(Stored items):

= = = =

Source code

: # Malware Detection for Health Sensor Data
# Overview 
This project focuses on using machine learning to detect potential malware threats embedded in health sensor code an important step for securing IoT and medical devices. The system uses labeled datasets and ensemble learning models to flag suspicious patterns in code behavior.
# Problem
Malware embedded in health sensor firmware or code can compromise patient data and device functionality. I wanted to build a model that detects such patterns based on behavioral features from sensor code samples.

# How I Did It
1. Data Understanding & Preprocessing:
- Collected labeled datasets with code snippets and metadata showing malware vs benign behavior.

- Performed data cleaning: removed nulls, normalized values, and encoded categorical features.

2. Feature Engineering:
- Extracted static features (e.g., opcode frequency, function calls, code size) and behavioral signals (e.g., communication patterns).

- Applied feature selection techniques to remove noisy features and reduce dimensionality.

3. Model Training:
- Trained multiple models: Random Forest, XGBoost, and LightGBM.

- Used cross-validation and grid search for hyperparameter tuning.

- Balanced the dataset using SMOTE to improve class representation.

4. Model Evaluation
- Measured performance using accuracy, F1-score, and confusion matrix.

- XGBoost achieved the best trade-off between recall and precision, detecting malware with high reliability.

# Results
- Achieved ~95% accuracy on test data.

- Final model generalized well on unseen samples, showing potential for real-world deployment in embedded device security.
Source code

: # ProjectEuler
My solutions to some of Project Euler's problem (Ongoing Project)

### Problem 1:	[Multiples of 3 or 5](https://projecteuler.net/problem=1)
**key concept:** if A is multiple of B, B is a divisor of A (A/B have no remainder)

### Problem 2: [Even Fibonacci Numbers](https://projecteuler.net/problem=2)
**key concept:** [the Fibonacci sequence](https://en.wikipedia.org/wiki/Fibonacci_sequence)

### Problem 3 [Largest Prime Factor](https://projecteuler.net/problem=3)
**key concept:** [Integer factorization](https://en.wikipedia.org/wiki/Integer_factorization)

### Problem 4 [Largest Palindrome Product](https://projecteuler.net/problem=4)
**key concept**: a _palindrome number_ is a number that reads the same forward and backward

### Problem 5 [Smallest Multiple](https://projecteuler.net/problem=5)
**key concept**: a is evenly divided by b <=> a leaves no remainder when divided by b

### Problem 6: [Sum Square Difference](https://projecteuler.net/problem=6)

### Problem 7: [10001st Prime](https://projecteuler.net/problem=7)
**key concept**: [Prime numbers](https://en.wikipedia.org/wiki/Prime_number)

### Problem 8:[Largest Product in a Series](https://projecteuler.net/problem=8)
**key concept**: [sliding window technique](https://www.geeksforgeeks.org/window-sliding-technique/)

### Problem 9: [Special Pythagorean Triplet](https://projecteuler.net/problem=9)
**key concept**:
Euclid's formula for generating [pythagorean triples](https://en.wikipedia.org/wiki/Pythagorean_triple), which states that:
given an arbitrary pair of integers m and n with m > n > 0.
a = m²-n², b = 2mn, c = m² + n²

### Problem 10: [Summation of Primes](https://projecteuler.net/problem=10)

= = = =

Examine the records and pull out every line where the string "remainder" occurs.

(Answer space):
**key concept:** if A is multiple of B, B is a divisor of A (A/B have no remainder)
**key concept**: a is evenly divided by b <=> a leaves no remainder when divided by b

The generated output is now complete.